The Quest for a New Class of Superconductors
December 20th, 2007
This photo shows a magnet levitating above a high-temperature superconductor, cooled with liquid nitrogen. A persistent electric current flows on the surface of the superconductor, effectively forming an electromagnet that repels the magnet. The expulsion of an electric field from a superconductor is known as the "Meissner Effect." Credit: Los Alamos National Laboratory
Fifty years after the Nobel-prize winning explanation of how superconductors work, a research team from Los Alamos National Laboratory, the University of Edinburgh and Cambridge University are suggesting another mechanism for the still-mysterious phenomenon.
In a review published today in Nature, researchers David Pines, Philippe Monthoux and Gilbert Lonzarich posit that superconductivity in certain materials can be achieved absent the interaction of electrons with vibrational motion of a material’s structure.
The review, “Superconductivity without phonons,” explores how materials, under certain conditions, can become superconductors in a non-traditional way. Superconductivity is a phenomenon by which materials conduct electricity without resistance, usually at extremely cold temperatures around minus 424 degrees Fahrenheit (minus 253 degrees Celsius)—the fantastically frigid point at which hydrogen becomes a liquid. Superconductivity was first discovered in 1911.
A newer class of materials that become superconductors at temperatures closer to the temperature of liquid nitrogen—minus 321 degrees Fahrenheit (minus 196 degrees Celsius)—are known as “high-temperature superconductors.”
A theory for conventional low-temperature superconductors that was based on an effective attractive interaction between electrons was developed in 1957 by John Bardeen, Leon Cooper and John Schrieffer. The explanation, often called the BCS Theory, earned the trio the Nobel Prize in Physics in 1972.
The net attraction between electrons, which formed the basis for the BCS theory, comes from their coupling to phonons, the quantized vibrations of the crystal lattice of a superconducting material; this coupling leads to the formation of a macroscopically occupied quantum state containing pairs of electrons—a state that can flow without encountering any resistance, that is, a superconducting state.

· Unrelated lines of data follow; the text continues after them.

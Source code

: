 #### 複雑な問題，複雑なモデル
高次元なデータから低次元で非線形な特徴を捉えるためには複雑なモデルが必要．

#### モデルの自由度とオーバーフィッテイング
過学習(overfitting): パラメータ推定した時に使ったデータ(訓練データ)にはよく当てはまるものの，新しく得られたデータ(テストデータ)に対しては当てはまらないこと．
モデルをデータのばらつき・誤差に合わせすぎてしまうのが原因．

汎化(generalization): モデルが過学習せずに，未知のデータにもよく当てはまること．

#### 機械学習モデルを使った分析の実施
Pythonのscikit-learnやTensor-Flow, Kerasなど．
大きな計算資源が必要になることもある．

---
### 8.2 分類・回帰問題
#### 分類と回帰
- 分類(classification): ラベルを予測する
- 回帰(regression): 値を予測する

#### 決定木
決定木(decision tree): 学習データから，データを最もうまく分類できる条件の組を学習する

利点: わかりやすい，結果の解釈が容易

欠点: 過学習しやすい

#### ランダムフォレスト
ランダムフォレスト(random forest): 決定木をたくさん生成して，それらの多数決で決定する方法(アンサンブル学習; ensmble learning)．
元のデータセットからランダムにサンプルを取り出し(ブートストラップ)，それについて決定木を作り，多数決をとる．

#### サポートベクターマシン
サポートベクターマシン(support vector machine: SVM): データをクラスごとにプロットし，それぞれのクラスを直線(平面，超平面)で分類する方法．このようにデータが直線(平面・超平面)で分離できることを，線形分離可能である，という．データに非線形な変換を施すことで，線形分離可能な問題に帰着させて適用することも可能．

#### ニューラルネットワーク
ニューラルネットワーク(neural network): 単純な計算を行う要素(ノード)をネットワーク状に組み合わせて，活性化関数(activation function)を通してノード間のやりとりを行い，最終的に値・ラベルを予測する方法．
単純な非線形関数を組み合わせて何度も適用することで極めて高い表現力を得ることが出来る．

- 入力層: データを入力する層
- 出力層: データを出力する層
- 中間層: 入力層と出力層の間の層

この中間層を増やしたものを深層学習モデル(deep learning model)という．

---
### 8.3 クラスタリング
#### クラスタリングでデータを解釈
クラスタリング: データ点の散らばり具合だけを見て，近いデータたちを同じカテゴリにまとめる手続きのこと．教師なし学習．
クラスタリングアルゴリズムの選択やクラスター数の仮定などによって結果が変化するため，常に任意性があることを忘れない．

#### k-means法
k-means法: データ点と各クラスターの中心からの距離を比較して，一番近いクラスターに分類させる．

“Much like the vibrations in a water bed that eventually compel the occupants to move together in the center, phonons can compel electrons of opposite spin to attract one another, says Pines, who with Bardeen in 1954, showed that this attraction could win out over the apparently much stronger repulsion between electrons, paving the way for the BCS theory developed a few years later.
However, according to Pines, Monthoux and Lonzarich, electron attraction leading to superconductivity can occur without phonons in materials that are on the verge of exhibiting magnetic order—in which electrons align themselves in a regular pattern of alternating spins.
In their Review, Pines, Monthoux and Lonzarich examine the material characteristics that make possible a large effective attraction that originates in the coupling of a given electron to the internal magnetic fields produced by the other electrons in the material. The resulting magnetic electron pairing can give rise to superconductivity, sometimes at substantially higher temperatures than are found in the materials for which phonons provide the pairing glue.
Among the classes of materials that appear capable of superconductivity without phonons are the so-called heavy electron superconductors that have been studied extensively at Los Alamos since the early 1980’s, certain organic materials, and the copper oxide materials that superconduct at up to twice the temperature at which nitrogen liquefies.
“If we ever find a material that superconducts at room temperature—the ‘Holy Grail’ of superconductivity—it will be within this class of materials,” says Pines. “This research shows you the lamp post under which to look for new classes of superconducting materials.”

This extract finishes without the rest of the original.